Earlier this year, I attended my favorite kind of wedding: one that is an uncompromised expression of the couple’s uniqueness. The wildflower bouquet, the view of the Catskill mountains, the light blue Ball Jar centerpieces, and the overall-clad musicians all spoke to the unfussy, but beautiful simplicity of my friends and their values. At the reception, guests were seated at tables named after some of the groom’s favorite trees, including Shagbark Hickory, Hemlock, Sassafras, and Sugar Maple. The groom works as an Education Forester, which allows him to teach people how to steward their land, maintaining the health of their wooded property. He attributes his love of nature to childhood experiences with an aunt who showed him how to put a blanket under a blackberry bush and shake it, collecting bucket loads of berries. From that point on, he was obsessed with fruit picking and how bountiful and free fruit picking was. From a very young age, he was also allowed the freedom to roam free on foot and by bike in his local area, staying outside all day, exploring and discovering the world around him. These early experiences planted within Ryan a deep comfort and affection for nature and its wonders. Consequently, his career is one of protecting that thing which he loves.

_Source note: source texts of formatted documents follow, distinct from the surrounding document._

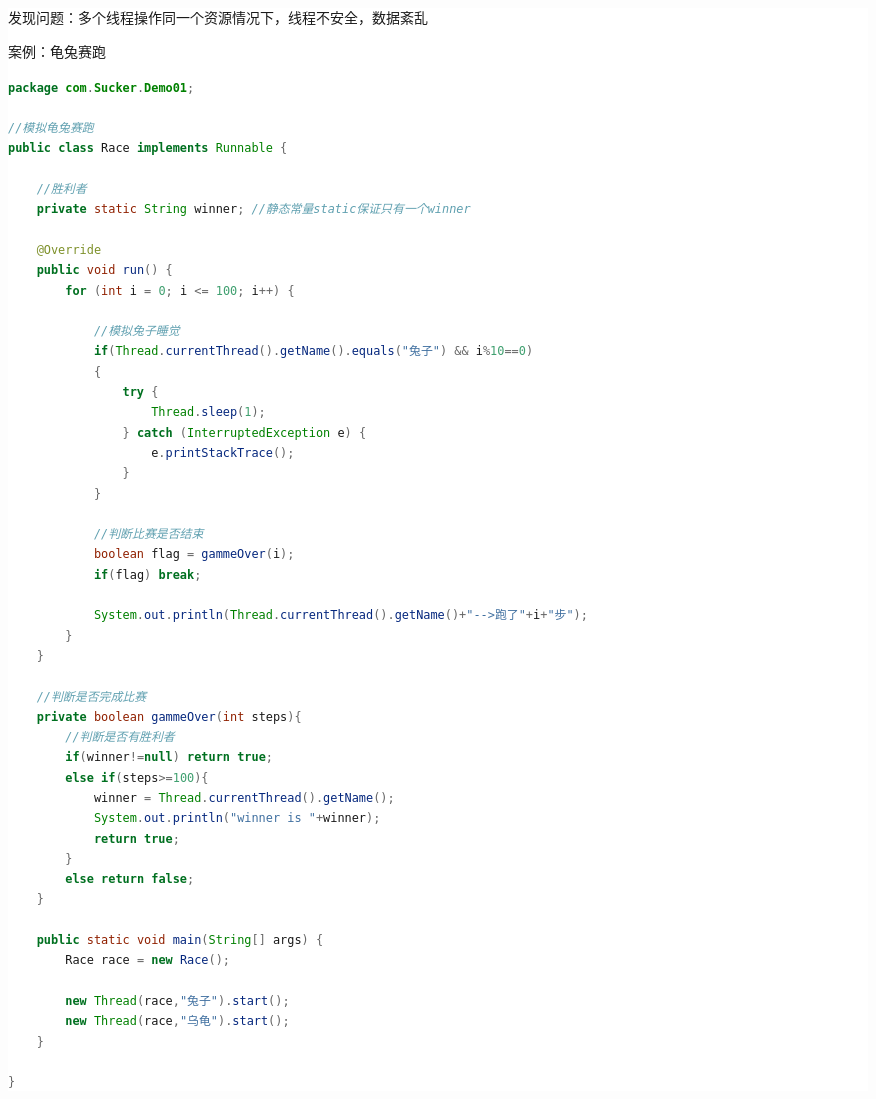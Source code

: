 发现问题：多个线程操作同一个资源情况下，线程不安全，数据紊乱

案例：龟兔赛跑

```java
package com.Sucker.Demo01;

//模拟龟兔赛跑
public class Race implements Runnable {
    
    //胜利者
    private static String winner; //静态常量static保证只有一个winner

    @Override
    public void run() {
        for (int i = 0; i <= 100; i++) {

            //模拟兔子睡觉
            if(Thread.currentThread().getName().equals("兔子") && i%10==0)
            {
                try {
                    Thread.sleep(1);
                } catch (InterruptedException e) {
                    e.printStackTrace();
                }
            }

            //判断比赛是否结束
            boolean flag = gammeOver(i);
            if(flag) break;

            System.out.println(Thread.currentThread().getName()+"-->跑了"+i+"步");
        }
    }

    //判断是否完成比赛
    private boolean gammeOver(int steps){
        //判断是否有胜利者
        if(winner!=null) return true;
        else if(steps>=100){
            winner = Thread.currentThread().getName();
            System.out.println("winner is "+winner);
            return true;
        }
        else return false;
    }

    public static void main(String[] args) {
        Race race = new Race();

        new Thread(race,"兔子").start();
        new Thread(race,"乌龟").start();
    }

}
```
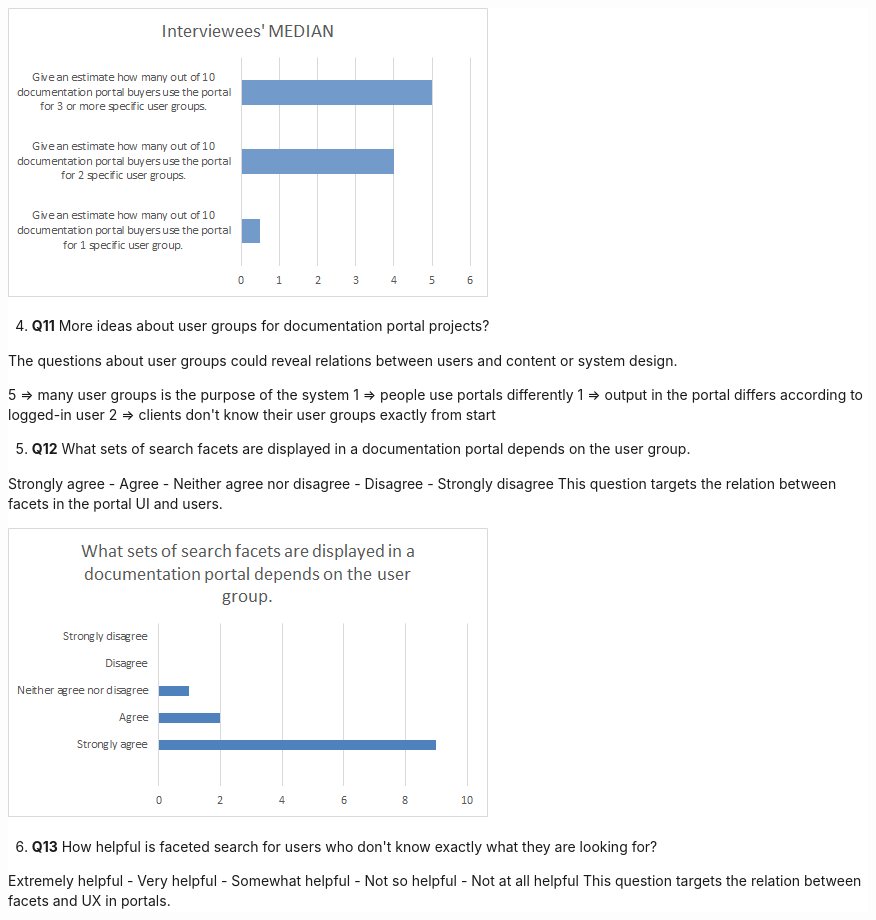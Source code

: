 ![Q8-Q10.png](images/Qu8-Q10.png)

4. **Q11** More ideas about user groups for documentation portal projects?

The questions about user groups could reveal relations between users and content or system design.
   
5 => many user groups is the purpose of the system
1 => people use portals differently
1 => output in the portal differs according to logged-in user
2 => clients don't know their user groups exactly from start

5. **Q12** What sets of search facets are displayed in a documentation portal depends on the user group.

Strongly agree - Agree - Neither agree nor disagree - Disagree - Strongly disagree
This question targets the relation between facets in the portal UI and users.

![Q12.png](images/Q12.png)

6. **Q13** How helpful is faceted search for users who don't know exactly what they are looking for?

Extremely helpful - Very helpful - Somewhat helpful - Not so helpful - Not at all helpful
This question targets the relation between facets and UX in portals.
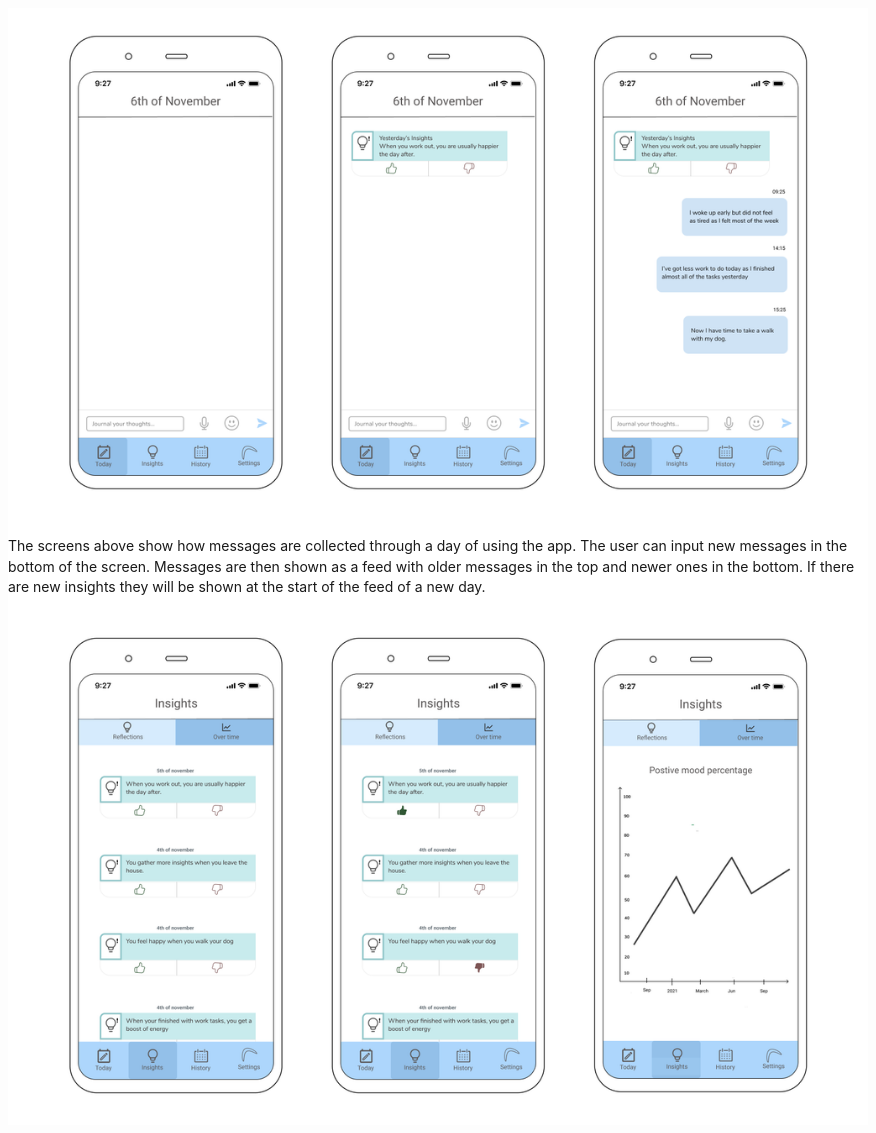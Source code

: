 ![image](/assets/images/Start1.png)

The screens above show how messages are collected through a day of using the app. The user can input new messages in the bottom of the screen. Messages are then shown as a feed with older messages in the top and newer ones in the bottom. If there are new insights they will be shown at the start of the feed of a new day.


![image](/assets/images/insights1.png)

With talk of global warming and the need for green energy sources being commonplace in the news, today’s youth have a superficial awareness of threats to the environment. However, the majority of these same children have very little personal experience or intimacy with nature, and it is well documented that the less children engage with nature, the less likely they are to defend and protect it over their lifetimes.
With the availability of endless options for virtual experiences, kid-centric entertainment, social networking, and the portability of powerful technology, many kids have made connecting with their favorite handheld device their chosen pastime over any number of other options, including discovering the joys of being in the natural world. A January 2010 national survey by the Kaiser Family Foundation found that with technology allowing nearly 24-hour media access to children and teens, 8-18 year-olds are spending an average of 7 hours and 38 minutes in the course of a day, or more than 53 hours a week. When factoring in the fact that much of that time is used ‘media multitasking’ (using more than one medium at a time), the total time spent consuming media content is closer to 11 hours.
There are other factors that have made being in nature an unnatural habit for our children. The removal of open, “wild” spaces due to land development, the high regulating of what activities kids can engage in when they are outside (you can’t necessarily pick berries for free, build a fort, or wade in the pond at the local park), the increase in parental fears regarding allowing their children to roam and just “go outside and play,” highly structured, extra-curricular schedules, and intense homework loads all constrict and challenge our children’s experience of discovering the planet they inhabit…its wonders, mysteries, beauty, even its dangers and nuisances.
In addition to the loss of this priceless, embodied knowledge of the natural world, the negative health impacts of children’s decreased free play time in nature are well-documented and include an increase in obesity, depression, asthma, rickets, attention deficit disorder, and decreased cardio-respiratory health.
Raising children who possess a fundamental intelligence of connecting with the physical world, both people and nature, requires conscious decision-making by parents. Within our choices regarding our children’s schedules, where we choose to live, where and how we vacation, there are many windows in which we can create opportunities for our children to know and grow the natural world. The impact of these experiences is not just immediate and personal, but reaches far into the future, determining the health of our natural world for generations to come.
As Richard Louv states in his much-acclaimed book, Last Child in the Woods, “…children…constitute the future political constituency, and their attention or vote which is ultimately based more on a foundation of personal experience than rational decision-making – is not guaranteed.”